La peur du contact physique avec les étrangers
«Nous devons bien admettre que la conscience populaire voit dans [la manifestation physique de] la virilité [le symbole de] la masculinité. Un homme peut perdre sa liberté et ses droits d’être humain sans pour autant en ressentir de l’humiliation ou de la douleur. Il peut devenir un menteur, un trompeur, un empoté sans se sentir déshonoré pour autant. En revanche, la faiblesse sexuelle signifie pour lui la fin de sa condition d’être humain. Il y voit l’anéantissement de son être. Son raisonnement est: j’ai des rapports sexuels, donc j’existe, toutefois un ennemi cherche à me détruire. L’ennemi est un traître, un comploteur et un sorcier. Il envoie donc quelques sorciers à la tâche. (Dans d’autres sociétés, il envoie des filles contaminées par le SIDA). [3] En une fraction de seconde, la pensée collective fait un bond de dizaines de milliers d’années en arrière et considère l’ennemi comme un tabou. Et ensuite, l’homme s’inflige le plus grand des châtiments psychologiques: la castration, pour avoir serré la main du tabou. Nous nous trouvons face au plus célèbre cas de névrose (…), lequel frôle la phobie.»
La peur de la normalisation des relations avec un pays voisin
«C’était une brève analyse du phénomène au niveau psychologique (…) Au niveau politique, nous sommes clairement en présence d’un cas de résistance face à la normalisation des relations avec l’ennemi, non en tant qu’ennemi, mais en tant que tabou, dans un cadre mental totalement déconnecté de la moindre notion de rationalité, de conscience, de responsabilité, de politique, de droit ou d’intérêt public.
C’est exactement le phénomène qui touche le producteur Khaled Hajar, qui a produit le seul film égyptien du Festival du film du Caire: il y a dix ans, quand le monde a appris l’existence des Accords d’Oslo entre Israéliens et Palestiniens et que l’espoir d’une paix juste et véritable au Moyen-Orient a enflé, [Khaled Hajar] a osé apparaître dans le film anglais ‘Le Golfe entre nous’ qui raconte une histoire d’amour invraisemblable entre un Arabe et une Juive.
Le film, accusé d’encourager la normalisation, a été attaqué quand il est sorti sur les écrans égyptiens en 1994. Depuis ce temps, Hajar est appelé ‘partisan de la normalisation’.
Au bout de dix ans, il a réussi, aidé de ses amis, à produire un autre film, ‘L’amour des filles’, qui n’a rien à voir avec la normalisation.
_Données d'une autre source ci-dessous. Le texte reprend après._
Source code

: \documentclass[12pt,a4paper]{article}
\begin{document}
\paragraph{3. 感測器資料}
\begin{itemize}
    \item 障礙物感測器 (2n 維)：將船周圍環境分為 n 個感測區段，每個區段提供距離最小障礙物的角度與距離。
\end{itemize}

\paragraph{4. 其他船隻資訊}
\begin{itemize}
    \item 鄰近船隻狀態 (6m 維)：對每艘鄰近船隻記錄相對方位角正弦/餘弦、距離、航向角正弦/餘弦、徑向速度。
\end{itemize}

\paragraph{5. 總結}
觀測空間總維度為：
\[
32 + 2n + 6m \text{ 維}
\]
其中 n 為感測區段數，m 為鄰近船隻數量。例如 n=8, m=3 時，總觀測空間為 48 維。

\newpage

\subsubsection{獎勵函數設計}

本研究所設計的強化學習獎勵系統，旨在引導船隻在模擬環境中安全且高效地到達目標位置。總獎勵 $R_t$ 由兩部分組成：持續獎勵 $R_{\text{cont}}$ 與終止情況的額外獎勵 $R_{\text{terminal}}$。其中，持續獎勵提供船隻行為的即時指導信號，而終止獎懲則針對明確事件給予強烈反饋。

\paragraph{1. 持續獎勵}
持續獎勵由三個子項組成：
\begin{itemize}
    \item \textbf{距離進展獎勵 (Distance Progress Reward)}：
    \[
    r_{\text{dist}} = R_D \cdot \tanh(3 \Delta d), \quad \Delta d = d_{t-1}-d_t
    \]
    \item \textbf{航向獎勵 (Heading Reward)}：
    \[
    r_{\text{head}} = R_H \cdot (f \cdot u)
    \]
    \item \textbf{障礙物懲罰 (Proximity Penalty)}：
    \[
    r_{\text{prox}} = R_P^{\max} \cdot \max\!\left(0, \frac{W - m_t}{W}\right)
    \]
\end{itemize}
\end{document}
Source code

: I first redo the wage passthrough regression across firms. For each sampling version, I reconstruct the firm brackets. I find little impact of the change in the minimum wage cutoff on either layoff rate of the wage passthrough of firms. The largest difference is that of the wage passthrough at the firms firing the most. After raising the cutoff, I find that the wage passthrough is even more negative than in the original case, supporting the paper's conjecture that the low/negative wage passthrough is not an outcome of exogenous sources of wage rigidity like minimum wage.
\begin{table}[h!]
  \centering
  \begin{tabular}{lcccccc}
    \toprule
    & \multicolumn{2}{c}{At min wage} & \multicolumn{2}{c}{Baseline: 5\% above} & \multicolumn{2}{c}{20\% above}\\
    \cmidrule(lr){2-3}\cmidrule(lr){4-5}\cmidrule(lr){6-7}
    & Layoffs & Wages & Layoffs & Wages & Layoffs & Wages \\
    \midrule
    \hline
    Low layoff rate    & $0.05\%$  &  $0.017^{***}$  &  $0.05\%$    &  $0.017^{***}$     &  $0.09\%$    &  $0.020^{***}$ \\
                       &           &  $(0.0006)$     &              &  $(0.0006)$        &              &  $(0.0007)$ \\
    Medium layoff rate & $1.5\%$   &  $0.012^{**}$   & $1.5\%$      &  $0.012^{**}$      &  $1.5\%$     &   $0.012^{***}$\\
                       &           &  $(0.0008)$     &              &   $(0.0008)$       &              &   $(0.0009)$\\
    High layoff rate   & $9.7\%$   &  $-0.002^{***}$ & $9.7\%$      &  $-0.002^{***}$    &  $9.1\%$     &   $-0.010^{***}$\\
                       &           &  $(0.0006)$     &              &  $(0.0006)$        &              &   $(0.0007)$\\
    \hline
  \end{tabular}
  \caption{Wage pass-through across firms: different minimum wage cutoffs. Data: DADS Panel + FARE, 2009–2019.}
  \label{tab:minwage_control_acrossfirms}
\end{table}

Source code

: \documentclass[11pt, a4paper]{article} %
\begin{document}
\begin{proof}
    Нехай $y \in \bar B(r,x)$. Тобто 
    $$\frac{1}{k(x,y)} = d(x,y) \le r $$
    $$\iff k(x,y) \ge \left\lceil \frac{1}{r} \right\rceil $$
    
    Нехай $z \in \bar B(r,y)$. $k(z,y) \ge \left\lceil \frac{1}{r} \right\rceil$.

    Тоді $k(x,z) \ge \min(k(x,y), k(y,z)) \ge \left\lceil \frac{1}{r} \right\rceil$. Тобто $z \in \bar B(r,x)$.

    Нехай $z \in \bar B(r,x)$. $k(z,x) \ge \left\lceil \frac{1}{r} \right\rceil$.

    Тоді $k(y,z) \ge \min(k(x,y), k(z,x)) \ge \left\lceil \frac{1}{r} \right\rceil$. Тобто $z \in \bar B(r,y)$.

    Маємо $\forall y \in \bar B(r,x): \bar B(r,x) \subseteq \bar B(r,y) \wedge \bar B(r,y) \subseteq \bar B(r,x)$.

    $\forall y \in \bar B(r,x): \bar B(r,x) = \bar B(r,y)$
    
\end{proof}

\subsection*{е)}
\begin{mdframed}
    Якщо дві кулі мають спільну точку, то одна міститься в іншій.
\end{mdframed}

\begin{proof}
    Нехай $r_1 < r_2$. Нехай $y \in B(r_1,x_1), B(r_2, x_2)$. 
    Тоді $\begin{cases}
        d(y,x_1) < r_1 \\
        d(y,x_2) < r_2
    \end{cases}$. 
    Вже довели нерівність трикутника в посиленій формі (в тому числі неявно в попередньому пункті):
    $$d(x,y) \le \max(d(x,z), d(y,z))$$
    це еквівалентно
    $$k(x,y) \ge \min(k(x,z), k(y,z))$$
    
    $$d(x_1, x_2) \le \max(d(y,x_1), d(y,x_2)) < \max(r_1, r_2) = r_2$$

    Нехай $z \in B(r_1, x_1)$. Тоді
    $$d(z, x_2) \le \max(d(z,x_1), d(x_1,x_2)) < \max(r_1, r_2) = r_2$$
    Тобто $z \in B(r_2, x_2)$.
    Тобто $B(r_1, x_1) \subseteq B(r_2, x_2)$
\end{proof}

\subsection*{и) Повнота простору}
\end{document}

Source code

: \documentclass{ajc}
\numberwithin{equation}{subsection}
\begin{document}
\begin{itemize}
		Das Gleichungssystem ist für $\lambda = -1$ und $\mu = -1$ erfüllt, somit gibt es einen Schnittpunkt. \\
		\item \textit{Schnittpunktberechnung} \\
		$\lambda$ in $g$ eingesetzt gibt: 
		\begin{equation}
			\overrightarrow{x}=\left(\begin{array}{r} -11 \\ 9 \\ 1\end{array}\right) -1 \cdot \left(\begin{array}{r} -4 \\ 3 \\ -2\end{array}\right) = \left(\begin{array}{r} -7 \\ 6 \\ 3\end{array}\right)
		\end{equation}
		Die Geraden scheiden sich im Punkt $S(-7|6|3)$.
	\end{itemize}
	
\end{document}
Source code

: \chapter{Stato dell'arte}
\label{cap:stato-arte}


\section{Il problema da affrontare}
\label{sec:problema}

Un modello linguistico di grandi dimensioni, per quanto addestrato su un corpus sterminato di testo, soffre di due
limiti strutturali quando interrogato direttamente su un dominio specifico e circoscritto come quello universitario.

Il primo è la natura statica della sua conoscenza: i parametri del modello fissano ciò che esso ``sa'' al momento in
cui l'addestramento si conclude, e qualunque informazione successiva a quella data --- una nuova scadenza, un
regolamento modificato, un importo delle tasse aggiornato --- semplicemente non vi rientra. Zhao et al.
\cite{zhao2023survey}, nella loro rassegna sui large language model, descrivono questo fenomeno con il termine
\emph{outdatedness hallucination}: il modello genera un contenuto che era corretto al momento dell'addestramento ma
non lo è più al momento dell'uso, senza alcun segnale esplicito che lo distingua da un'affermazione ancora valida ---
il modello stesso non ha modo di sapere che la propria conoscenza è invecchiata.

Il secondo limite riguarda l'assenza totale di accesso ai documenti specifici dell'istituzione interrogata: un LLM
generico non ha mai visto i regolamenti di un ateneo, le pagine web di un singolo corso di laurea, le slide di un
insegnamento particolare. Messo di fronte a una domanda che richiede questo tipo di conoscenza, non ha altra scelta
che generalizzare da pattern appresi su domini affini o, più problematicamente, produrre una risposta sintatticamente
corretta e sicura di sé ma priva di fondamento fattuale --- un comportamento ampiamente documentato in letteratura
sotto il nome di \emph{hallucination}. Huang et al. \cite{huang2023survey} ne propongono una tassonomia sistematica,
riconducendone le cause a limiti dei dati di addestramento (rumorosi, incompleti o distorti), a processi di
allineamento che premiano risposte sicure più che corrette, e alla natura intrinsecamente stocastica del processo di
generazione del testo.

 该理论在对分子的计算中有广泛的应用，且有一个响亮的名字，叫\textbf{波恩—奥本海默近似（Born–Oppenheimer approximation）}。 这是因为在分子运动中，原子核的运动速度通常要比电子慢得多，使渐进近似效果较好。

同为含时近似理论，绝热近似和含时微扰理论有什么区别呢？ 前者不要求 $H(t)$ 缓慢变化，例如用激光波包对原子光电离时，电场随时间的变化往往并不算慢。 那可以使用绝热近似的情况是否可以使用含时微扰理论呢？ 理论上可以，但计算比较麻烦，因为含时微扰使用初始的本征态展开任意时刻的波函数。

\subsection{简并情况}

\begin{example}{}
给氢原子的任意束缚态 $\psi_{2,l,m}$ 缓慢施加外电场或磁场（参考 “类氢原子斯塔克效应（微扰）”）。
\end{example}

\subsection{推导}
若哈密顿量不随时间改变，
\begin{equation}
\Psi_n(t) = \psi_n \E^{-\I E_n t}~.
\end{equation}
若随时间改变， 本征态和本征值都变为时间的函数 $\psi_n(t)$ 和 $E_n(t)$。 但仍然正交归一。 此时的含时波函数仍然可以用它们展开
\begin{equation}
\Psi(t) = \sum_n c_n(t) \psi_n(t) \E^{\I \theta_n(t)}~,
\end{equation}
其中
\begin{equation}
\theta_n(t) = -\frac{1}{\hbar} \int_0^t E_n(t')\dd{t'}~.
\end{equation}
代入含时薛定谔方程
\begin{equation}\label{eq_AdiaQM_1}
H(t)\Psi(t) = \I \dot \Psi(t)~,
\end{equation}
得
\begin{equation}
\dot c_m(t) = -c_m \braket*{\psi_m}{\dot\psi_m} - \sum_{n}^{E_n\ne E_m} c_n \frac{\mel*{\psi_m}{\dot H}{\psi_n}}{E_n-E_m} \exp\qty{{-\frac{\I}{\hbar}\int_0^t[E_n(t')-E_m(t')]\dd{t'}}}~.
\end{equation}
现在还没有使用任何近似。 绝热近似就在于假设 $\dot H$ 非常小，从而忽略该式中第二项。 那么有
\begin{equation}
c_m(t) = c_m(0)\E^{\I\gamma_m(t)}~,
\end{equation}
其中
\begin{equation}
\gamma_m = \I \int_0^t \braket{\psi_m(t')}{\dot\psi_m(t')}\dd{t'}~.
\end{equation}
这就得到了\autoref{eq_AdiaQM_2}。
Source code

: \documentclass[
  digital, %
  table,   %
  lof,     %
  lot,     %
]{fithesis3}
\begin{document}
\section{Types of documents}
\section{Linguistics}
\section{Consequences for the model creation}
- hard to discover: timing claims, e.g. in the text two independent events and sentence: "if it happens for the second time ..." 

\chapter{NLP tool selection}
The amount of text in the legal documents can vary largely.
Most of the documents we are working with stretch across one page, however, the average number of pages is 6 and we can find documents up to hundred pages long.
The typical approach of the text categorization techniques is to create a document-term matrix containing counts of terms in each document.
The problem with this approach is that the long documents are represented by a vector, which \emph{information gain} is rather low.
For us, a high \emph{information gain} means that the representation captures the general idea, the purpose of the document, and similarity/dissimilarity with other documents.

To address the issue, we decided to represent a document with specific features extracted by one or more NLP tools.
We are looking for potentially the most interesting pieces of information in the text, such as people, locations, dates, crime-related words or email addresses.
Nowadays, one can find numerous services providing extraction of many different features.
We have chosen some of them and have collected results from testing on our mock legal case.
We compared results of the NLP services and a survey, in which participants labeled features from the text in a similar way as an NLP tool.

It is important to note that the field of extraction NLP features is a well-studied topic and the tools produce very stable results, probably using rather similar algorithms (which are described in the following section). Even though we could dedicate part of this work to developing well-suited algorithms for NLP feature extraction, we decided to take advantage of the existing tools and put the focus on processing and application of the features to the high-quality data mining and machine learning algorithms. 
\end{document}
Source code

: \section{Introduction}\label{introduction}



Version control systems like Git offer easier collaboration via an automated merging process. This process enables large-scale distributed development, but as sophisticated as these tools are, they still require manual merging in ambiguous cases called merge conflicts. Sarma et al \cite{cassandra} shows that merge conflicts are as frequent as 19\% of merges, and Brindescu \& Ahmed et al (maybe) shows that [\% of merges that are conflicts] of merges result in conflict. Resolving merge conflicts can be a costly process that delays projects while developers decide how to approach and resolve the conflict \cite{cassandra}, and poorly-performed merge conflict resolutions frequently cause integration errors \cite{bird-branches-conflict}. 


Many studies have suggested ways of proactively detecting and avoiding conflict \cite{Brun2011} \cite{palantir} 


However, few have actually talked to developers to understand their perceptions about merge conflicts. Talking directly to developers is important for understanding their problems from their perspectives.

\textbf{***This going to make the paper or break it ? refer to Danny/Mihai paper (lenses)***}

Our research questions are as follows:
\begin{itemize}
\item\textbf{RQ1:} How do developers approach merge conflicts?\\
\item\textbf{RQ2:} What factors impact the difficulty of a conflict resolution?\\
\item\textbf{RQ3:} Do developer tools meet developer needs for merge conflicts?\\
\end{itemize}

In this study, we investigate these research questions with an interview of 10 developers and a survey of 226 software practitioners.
Or les directeurs du Festival du film au Caire cherchaient un film égyptien, sans exigences quant à la qualité, mais n’en ont pas trouvé car les réalisateurs étaient occupés par de hautes considérations [politiques] concernant la région. Ils ont donc dû se contenter du film de Hajar, non sans avoir au préalable pris les mesures de sécurité nécessaires: ils lui ont demandé de témoigner par écrit qu’il n’était pas un ‘partisan de la normalisation’, qu’il était opposé à la normalisation, qu’il ne s’était jamais rendu en Israël et qu’il ne s’y rendrait jamais.
Ce repentir écrit n’a toutefois pas été accrédité, à l’instar des cas qui ont jalonné l’histoire de l’Inquisition et de la chasse aux sorcières: des manifestations et des réunions ont été organisées pour protester contre la décision des directeurs du Festival d’accepter un film produit par un adepte de la normalisation. Une fois de plus, nous sommes confrontés à un cas frôlant la phobie. Il n’a pas touché l’ennemi; il a touché une idée évoquant l’ennemi. Cette idée, il l’a touchée il y a dix ans. Mais nulle part sur terre n’est-il possible de se purifier de l’impureté qui découle du contact avec le tabou; ni la repentance publique, ni la confession par écrit ne suffisent (…)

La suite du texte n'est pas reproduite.